**WHAT THE TASK ASKS**
In the material below, transcribe every line from the first through the line holding "once the process", exactly, and stop after that line.

**INPUT DATA**

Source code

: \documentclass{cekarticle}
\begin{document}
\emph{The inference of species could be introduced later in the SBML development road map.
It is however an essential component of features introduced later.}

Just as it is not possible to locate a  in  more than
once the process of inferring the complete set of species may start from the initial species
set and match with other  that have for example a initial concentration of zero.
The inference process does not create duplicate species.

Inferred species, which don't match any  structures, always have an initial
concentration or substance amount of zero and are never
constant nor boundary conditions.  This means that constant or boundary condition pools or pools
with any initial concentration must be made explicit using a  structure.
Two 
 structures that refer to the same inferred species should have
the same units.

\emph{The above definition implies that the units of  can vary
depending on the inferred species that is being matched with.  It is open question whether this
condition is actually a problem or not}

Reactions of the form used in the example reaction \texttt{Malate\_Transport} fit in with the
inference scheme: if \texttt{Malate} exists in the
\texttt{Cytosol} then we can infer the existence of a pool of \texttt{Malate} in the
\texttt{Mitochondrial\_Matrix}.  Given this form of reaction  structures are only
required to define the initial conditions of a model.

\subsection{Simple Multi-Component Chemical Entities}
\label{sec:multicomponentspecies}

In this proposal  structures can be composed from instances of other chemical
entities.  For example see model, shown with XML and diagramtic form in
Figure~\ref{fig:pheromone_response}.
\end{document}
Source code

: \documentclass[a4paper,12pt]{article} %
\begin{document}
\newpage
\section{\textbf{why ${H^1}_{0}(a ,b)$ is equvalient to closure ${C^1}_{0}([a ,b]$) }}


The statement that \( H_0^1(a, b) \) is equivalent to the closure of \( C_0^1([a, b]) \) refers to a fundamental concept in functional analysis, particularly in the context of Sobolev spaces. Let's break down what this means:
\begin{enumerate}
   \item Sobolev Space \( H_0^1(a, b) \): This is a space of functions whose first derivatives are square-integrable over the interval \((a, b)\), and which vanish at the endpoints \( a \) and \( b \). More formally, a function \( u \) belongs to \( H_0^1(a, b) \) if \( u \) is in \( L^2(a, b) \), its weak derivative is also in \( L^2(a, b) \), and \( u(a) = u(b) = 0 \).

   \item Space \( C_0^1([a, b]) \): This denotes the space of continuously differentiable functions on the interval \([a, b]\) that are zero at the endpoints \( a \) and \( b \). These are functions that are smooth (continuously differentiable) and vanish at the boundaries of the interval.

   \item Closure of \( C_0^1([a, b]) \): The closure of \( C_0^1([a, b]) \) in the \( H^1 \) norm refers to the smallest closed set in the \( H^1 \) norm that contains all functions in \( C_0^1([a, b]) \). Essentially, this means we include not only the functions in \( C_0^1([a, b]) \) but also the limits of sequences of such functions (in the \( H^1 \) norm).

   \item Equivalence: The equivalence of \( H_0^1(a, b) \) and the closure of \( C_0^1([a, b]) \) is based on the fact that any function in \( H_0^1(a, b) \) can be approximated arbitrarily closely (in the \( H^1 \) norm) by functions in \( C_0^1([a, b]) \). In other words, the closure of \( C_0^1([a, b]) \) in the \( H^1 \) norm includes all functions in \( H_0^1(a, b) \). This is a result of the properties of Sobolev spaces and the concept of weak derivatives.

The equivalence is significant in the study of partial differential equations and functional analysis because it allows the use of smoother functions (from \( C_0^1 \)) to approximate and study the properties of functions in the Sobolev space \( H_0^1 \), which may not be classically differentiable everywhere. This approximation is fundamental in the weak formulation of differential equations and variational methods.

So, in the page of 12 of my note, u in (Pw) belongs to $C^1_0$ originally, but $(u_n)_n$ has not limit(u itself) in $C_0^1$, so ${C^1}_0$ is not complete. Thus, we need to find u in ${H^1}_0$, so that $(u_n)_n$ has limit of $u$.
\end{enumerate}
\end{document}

**TASK ANSWER**
Source code

: \documentclass{cekarticle}
\begin{document}
\emph{The inference of species could be introduced later in the SBML development road map.
It is however an essential component of features introduced later.}

Just as it is not possible to locate a  in  more than
once the process of inferring the complete set of species may start from the initial species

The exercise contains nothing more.